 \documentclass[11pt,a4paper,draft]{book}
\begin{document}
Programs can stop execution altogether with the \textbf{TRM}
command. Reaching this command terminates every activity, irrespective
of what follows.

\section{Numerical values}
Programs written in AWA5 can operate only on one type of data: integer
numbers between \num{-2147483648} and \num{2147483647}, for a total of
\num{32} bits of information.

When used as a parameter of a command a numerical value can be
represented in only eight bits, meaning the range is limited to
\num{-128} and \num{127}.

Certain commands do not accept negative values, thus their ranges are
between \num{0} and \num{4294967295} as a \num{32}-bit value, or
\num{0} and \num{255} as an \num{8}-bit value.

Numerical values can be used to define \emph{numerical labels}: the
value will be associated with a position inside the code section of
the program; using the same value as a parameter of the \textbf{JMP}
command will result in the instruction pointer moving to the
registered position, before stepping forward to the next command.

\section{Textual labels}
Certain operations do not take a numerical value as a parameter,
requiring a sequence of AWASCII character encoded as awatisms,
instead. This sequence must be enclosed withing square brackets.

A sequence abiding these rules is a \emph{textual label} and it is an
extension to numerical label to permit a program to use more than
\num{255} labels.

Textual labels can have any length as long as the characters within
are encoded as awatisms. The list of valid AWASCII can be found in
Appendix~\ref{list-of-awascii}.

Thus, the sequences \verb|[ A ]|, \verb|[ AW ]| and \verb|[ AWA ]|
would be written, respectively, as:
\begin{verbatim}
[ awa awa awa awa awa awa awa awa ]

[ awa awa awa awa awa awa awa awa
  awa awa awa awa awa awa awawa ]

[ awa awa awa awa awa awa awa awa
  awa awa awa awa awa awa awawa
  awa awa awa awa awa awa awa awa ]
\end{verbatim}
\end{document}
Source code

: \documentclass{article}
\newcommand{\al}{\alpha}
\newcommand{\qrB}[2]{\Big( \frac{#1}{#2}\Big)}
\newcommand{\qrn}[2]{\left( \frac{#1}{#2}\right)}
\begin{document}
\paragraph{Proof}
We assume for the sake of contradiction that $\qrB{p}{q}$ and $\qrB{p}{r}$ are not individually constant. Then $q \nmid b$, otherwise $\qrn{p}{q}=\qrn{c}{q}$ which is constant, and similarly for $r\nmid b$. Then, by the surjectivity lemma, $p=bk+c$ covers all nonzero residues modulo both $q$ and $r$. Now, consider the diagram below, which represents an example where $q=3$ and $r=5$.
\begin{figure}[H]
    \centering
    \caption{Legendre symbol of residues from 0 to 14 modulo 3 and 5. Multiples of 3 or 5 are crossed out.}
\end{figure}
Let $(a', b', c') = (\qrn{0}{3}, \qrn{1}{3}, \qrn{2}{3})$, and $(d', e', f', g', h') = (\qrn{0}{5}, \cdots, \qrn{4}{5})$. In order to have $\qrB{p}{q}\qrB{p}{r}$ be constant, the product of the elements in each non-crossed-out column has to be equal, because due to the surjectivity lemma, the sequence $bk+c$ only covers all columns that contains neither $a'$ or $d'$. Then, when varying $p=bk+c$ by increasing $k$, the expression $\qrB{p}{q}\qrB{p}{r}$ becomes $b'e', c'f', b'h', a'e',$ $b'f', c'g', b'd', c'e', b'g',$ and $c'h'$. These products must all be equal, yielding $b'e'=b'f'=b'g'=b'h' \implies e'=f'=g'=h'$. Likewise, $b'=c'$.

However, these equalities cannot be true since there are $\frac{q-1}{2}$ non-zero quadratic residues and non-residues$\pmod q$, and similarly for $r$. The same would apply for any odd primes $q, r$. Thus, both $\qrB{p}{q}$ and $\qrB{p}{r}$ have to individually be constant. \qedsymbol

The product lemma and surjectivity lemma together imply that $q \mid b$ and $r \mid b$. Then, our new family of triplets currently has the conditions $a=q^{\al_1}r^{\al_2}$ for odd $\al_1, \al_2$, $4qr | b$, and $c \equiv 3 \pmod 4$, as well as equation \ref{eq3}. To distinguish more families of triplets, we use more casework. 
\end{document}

● WORK TO COMPLETE
Would you show every line in the data above that contains the string "crossed"?

● RESULT OF THE EXERCISE
    \caption{Legendre symbol of residues from 0 to 14 modulo 3 and 5. Multiples of 3 or 5 are crossed out.}
Let $(a', b', c') = (\qrn{0}{3}, \qrn{1}{3}, \qrn{2}{3})$, and $(d', e', f', g', h') = (\qrn{0}{5}, \cdots, \qrn{4}{5})$. In order to have $\qrB{p}{q}\qrB{p}{r}$ be constant, the product of the elements in each non-crossed-out column has to be equal, because due to the surjectivity lemma, the sequence $bk+c$ only covers all columns that contains neither $a'$ or $d'$. Then, when varying $p=bk+c$ by increasing $k$, the expression $\qrB{p}{q}\qrB{p}{r}$ becomes $b'e', c'f', b'h', a'e',$ $b'f', c'g', b'd', c'e', b'g',$ and $c'h'$. These products must all be equal, yielding $b'e'=b'f'=b'g'=b'h' \implies e'=f'=g'=h'$. Likewise, $b'=c'$.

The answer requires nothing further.